▸ Assignment
From the records below, transcribe only the lines running from the one with "Twitter (X) Post" through the one with "#### **What is BSSID?**". Keep both of those end lines.

▸ Material shown
◆ ◆ ◆ ◆
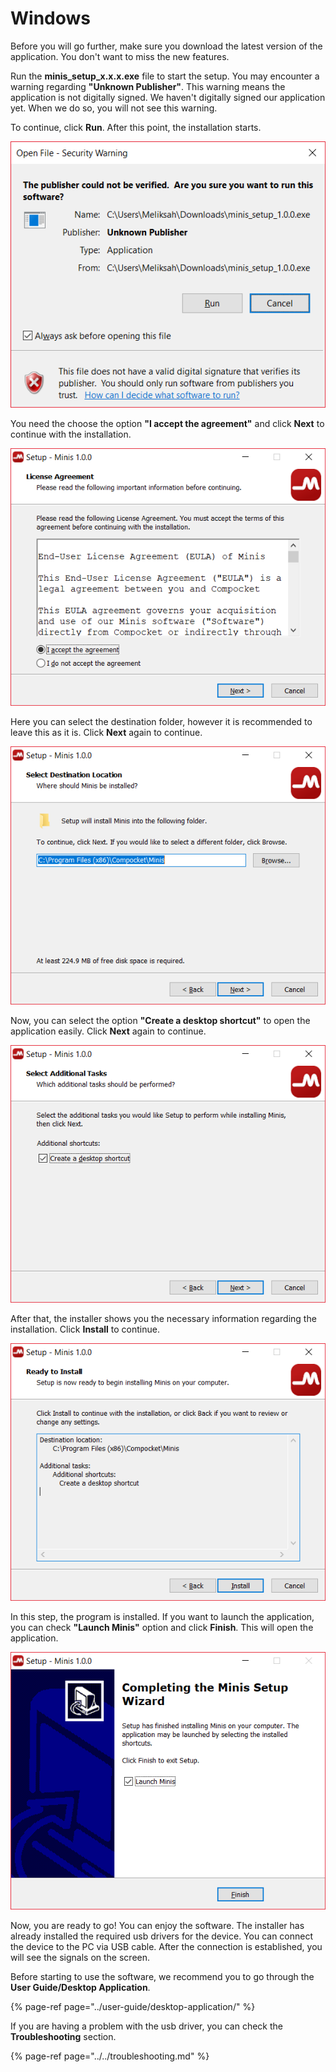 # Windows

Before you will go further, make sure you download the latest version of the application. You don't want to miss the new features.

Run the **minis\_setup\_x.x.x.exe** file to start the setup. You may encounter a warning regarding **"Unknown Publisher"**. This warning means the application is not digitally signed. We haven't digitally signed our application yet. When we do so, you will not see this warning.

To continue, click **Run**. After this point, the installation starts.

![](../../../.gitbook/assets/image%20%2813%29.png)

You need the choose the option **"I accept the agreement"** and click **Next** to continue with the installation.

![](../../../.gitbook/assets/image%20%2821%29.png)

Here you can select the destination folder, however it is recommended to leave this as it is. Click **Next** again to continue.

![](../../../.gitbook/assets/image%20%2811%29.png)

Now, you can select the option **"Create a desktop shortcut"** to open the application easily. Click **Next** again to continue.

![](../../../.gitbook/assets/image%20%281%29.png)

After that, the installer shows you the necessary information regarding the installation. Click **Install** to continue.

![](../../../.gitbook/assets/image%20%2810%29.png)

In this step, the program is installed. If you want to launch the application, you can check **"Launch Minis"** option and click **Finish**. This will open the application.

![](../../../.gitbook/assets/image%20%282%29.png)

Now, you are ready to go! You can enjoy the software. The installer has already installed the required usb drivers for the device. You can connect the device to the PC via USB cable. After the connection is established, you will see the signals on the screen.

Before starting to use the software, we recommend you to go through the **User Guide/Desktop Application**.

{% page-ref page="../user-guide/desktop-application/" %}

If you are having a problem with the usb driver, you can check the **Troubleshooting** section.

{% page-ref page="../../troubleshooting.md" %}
◆ ◆ ◆ ◆
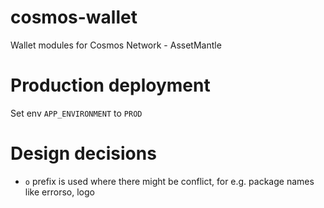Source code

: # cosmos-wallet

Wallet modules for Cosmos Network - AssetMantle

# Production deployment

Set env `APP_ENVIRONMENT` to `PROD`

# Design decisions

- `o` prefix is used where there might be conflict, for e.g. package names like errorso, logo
◆ ◆ ◆ ◆
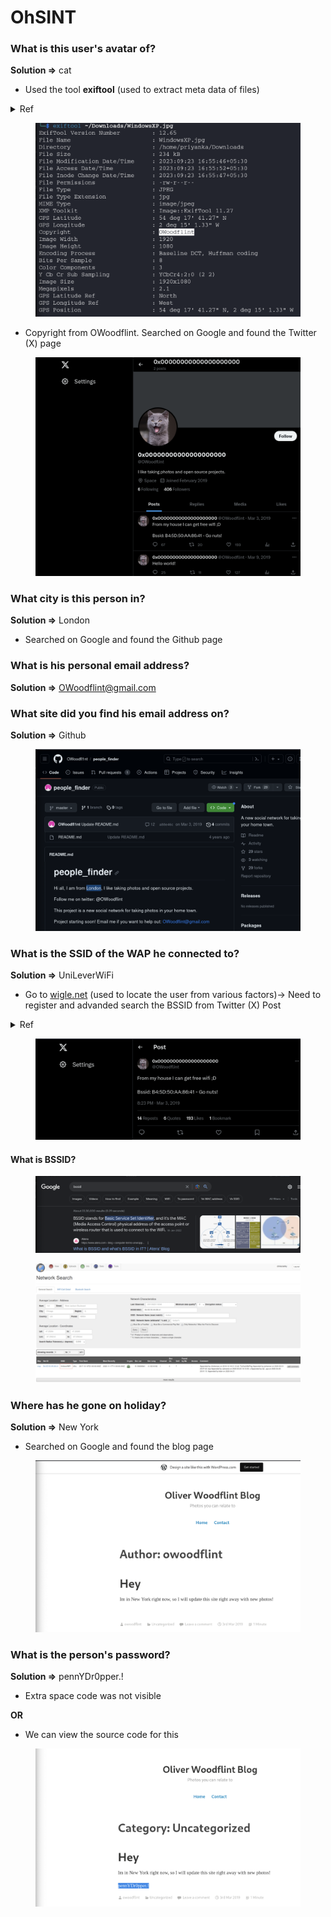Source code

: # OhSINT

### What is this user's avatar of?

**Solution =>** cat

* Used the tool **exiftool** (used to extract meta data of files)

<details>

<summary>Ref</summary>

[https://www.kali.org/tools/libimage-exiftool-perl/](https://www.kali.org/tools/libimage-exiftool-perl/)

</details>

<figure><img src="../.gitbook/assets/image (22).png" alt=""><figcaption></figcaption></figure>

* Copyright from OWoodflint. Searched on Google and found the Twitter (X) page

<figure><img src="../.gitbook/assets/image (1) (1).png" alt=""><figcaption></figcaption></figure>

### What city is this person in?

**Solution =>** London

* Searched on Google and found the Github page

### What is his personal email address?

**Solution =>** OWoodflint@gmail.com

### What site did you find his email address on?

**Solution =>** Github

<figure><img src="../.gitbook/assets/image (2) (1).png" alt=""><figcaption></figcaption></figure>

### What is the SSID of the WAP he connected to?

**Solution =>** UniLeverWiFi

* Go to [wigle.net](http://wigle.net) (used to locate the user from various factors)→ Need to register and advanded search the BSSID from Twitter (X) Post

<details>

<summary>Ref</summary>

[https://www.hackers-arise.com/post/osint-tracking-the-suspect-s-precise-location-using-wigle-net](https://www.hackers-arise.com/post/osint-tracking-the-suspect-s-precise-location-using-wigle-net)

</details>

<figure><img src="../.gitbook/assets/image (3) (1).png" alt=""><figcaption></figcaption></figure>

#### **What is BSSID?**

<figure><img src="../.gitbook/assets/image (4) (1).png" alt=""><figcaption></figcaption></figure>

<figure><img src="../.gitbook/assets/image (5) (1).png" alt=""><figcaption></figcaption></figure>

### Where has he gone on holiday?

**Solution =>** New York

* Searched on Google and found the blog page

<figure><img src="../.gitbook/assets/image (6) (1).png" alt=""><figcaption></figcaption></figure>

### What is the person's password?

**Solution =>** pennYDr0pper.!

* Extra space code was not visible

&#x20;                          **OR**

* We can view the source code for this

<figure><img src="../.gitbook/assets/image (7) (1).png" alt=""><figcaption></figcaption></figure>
◆ ◆ ◆ ◆
▸ Task result
* Go to [wigle.net](http://wigle.net) (used to locate the user from various factors)→ Need to register and advanded search the BSSID from Twitter (X) Post

<details>

<summary>Ref</summary>

[https://www.hackers-arise.com/post/osint-tracking-the-suspect-s-precise-location-using-wigle-net](https://www.hackers-arise.com/post/osint-tracking-the-suspect-s-precise-location-using-wigle-net)

</details>

<figure><img src="../.gitbook/assets/image (3) (1).png" alt=""><figcaption></figcaption></figure>

#### **What is BSSID?**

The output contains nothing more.